→ What to do:
Could you return the data that follows exactly, minus the images?
***** Material for the task *****
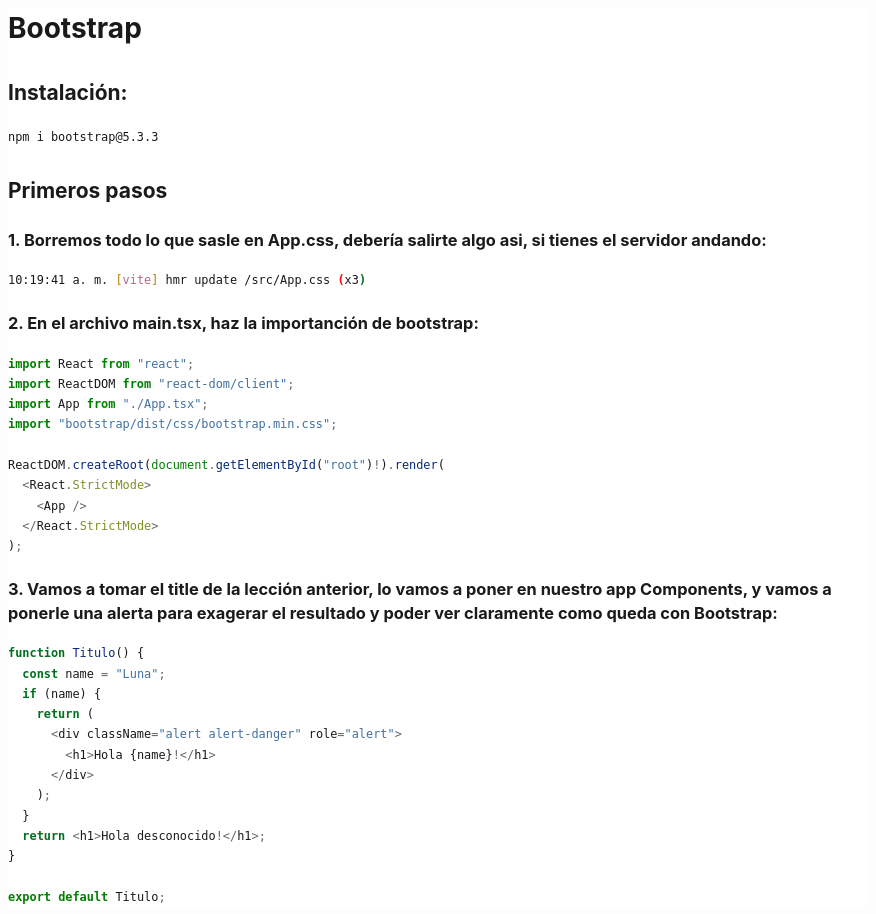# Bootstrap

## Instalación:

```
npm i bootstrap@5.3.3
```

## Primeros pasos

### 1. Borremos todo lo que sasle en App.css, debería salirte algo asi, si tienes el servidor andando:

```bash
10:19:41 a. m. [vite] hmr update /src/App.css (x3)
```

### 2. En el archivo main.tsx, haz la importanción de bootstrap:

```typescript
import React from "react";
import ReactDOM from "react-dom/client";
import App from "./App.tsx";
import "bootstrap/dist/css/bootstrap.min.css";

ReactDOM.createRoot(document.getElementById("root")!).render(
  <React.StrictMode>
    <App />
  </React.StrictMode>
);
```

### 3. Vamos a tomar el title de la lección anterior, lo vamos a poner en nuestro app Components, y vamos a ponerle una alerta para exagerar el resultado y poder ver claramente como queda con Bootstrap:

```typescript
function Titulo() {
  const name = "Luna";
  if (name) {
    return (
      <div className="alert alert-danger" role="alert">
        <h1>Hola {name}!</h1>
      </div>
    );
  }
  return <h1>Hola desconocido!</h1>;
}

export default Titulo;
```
*****
→ Task solution:
# Bootstrap

## Instalación:

```
npm i bootstrap@5.3.3
```

## Primeros pasos

### 1. Borremos todo lo que sasle en App.css, debería salirte algo asi, si tienes el servidor andando:

```bash
10:19:41 a. m. [vite] hmr update /src/App.css (x3)
```

### 2. En el archivo main.tsx, haz la importanción de bootstrap:

```typescript
import React from "react";
import ReactDOM from "react-dom/client";
import App from "./App.tsx";
import "bootstrap/dist/css/bootstrap.min.css";

ReactDOM.createRoot(document.getElementById("root")!).render(
  <React.StrictMode>
    <App />
  </React.StrictMode>
);
```

### 3. Vamos a tomar el title de la lección anterior, lo vamos a poner en nuestro app Components, y vamos a ponerle una alerta para exagerar el resultado y poder ver claramente como queda con Bootstrap:

```typescript
function Titulo() {
  const name = "Luna";
  if (name) {
    return (
      <div className="alert alert-danger" role="alert">
        <h1>Hola {name}!</h1>
      </div>
    );
  }
  return <h1>Hola desconocido!</h1>;
}

export default Titulo;
```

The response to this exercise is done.